# Required work
Transcribe the data in full; each line must match exactly.

# Provided data
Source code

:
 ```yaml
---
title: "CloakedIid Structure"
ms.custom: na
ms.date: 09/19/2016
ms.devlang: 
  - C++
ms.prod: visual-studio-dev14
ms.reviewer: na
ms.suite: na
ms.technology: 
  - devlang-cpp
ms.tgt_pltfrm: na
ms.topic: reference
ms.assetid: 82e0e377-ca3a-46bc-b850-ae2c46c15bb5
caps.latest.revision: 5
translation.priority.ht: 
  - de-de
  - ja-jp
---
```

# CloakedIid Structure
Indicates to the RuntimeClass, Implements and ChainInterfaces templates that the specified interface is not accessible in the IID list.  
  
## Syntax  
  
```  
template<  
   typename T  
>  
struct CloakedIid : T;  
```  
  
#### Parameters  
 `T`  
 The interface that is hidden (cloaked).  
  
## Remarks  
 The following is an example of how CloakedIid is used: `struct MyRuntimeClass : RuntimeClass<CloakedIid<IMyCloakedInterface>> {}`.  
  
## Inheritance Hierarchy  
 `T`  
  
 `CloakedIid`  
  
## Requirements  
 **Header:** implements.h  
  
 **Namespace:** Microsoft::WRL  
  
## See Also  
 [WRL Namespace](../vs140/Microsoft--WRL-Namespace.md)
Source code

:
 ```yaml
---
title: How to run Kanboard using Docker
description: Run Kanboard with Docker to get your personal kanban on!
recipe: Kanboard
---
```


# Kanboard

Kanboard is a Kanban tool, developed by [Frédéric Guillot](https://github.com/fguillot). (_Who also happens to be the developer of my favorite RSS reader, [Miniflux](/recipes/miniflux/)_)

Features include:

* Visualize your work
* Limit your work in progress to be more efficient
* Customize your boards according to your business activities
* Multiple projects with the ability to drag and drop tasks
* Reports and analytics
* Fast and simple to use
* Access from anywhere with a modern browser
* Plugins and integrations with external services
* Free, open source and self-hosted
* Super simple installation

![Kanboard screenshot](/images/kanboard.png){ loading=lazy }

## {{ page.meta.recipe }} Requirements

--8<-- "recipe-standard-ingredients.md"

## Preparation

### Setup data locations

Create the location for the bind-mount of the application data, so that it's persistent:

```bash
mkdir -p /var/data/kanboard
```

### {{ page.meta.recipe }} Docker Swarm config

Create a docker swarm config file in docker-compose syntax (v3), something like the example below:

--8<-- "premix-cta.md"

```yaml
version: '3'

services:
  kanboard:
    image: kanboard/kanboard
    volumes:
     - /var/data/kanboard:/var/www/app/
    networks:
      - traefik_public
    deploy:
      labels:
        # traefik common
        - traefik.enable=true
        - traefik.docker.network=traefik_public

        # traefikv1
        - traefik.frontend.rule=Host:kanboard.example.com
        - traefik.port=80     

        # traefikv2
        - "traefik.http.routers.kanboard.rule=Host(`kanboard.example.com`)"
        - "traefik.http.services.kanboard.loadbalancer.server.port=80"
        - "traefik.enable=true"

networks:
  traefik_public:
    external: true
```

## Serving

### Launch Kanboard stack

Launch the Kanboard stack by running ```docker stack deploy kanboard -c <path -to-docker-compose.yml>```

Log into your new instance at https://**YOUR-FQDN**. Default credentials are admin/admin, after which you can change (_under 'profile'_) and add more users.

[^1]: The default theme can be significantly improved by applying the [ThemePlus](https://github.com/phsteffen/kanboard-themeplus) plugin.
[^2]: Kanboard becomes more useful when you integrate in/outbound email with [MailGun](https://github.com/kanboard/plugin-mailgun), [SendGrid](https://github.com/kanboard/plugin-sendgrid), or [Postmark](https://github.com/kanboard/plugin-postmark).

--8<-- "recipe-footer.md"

# Finished exercise
Source code

:
 ```yaml
---
title: "CloakedIid Structure"
ms.custom: na
ms.date: 09/19/2016
ms.devlang: 
  - C++
ms.prod: visual-studio-dev14
ms.reviewer: na
ms.suite: na
ms.technology: 
  - devlang-cpp
ms.tgt_pltfrm: na
ms.topic: reference
ms.assetid: 82e0e377-ca3a-46bc-b850-ae2c46c15bb5
caps.latest.revision: 5
translation.priority.ht: 
  - de-de
  - ja-jp
---
```

# CloakedIid Structure
Indicates to the RuntimeClass, Implements and ChainInterfaces templates that the specified interface is not accessible in the IID list.  
  
## Syntax  
  
```  
template<  
   typename T  
>  
struct CloakedIid : T;  
```  
  
#### Parameters  
 `T`  
 The interface that is hidden (cloaked).  
  
## Remarks  
 The following is an example of how CloakedIid is used: `struct MyRuntimeClass : RuntimeClass<CloakedIid<IMyCloakedInterface>> {}`.  
  
## Inheritance Hierarchy  
 `T`  
  
 `CloakedIid`  
  
## Requirements  
 **Header:** implements.h  
  
 **Namespace:** Microsoft::WRL  
  
## See Also  
 [WRL Namespace](../vs140/Microsoft--WRL-Namespace.md)
Source code

:
 ```yaml
---
title: How to run Kanboard using Docker
description: Run Kanboard with Docker to get your personal kanban on!
recipe: Kanboard
---
```


# Kanboard

Kanboard is a Kanban tool, developed by [Frédéric Guillot](https://github.com/fguillot). (_Who also happens to be the developer of my favorite RSS reader, [Miniflux](/recipes/miniflux/)_)

Features include:

* Visualize your work
* Limit your work in progress to be more efficient
* Customize your boards according to your business activities
* Multiple projects with the ability to drag and drop tasks
* Reports and analytics
* Fast and simple to use
* Access from anywhere with a modern browser
* Plugins and integrations with external services
* Free, open source and self-hosted
* Super simple installation

![Kanboard screenshot](/images/kanboard.png){ loading=lazy }

## {{ page.meta.recipe }} Requirements

--8<-- "recipe-standard-ingredients.md"

## Preparation

### Setup data locations

Create the location for the bind-mount of the application data, so that it's persistent:

```bash
mkdir -p /var/data/kanboard
```

### {{ page.meta.recipe }} Docker Swarm config

Create a docker swarm config file in docker-compose syntax (v3), something like the example below:

--8<-- "premix-cta.md"

```yaml
version: '3'

services:
  kanboard:
    image: kanboard/kanboard
    volumes:
     - /var/data/kanboard:/var/www/app/
    networks:
      - traefik_public
    deploy:
      labels:
        # traefik common
        - traefik.enable=true
        - traefik.docker.network=traefik_public

        # traefikv1
        - traefik.frontend.rule=Host:kanboard.example.com
        - traefik.port=80     

        # traefikv2
        - "traefik.http.routers.kanboard.rule=Host(`kanboard.example.com`)"
        - "traefik.http.services.kanboard.loadbalancer.server.port=80"
        - "traefik.enable=true"

networks:
  traefik_public:
    external: true
```

## Serving

### Launch Kanboard stack

Launch the Kanboard stack by running ```docker stack deploy kanboard -c <path -to-docker-compose.yml>```

Log into your new instance at https://**YOUR-FQDN**. Default credentials are admin/admin, after which you can change (_under 'profile'_) and add more users.

[^1]: The default theme can be significantly improved by applying the [ThemePlus](https://github.com/phsteffen/kanboard-themeplus) plugin.
[^2]: Kanboard becomes more useful when you integrate in/outbound email with [MailGun](https://github.com/kanboard/plugin-mailgun), [SendGrid](https://github.com/kanboard/plugin-sendgrid), or [Postmark](https://github.com/kanboard/plugin-postmark).

--8<-- "recipe-footer.md"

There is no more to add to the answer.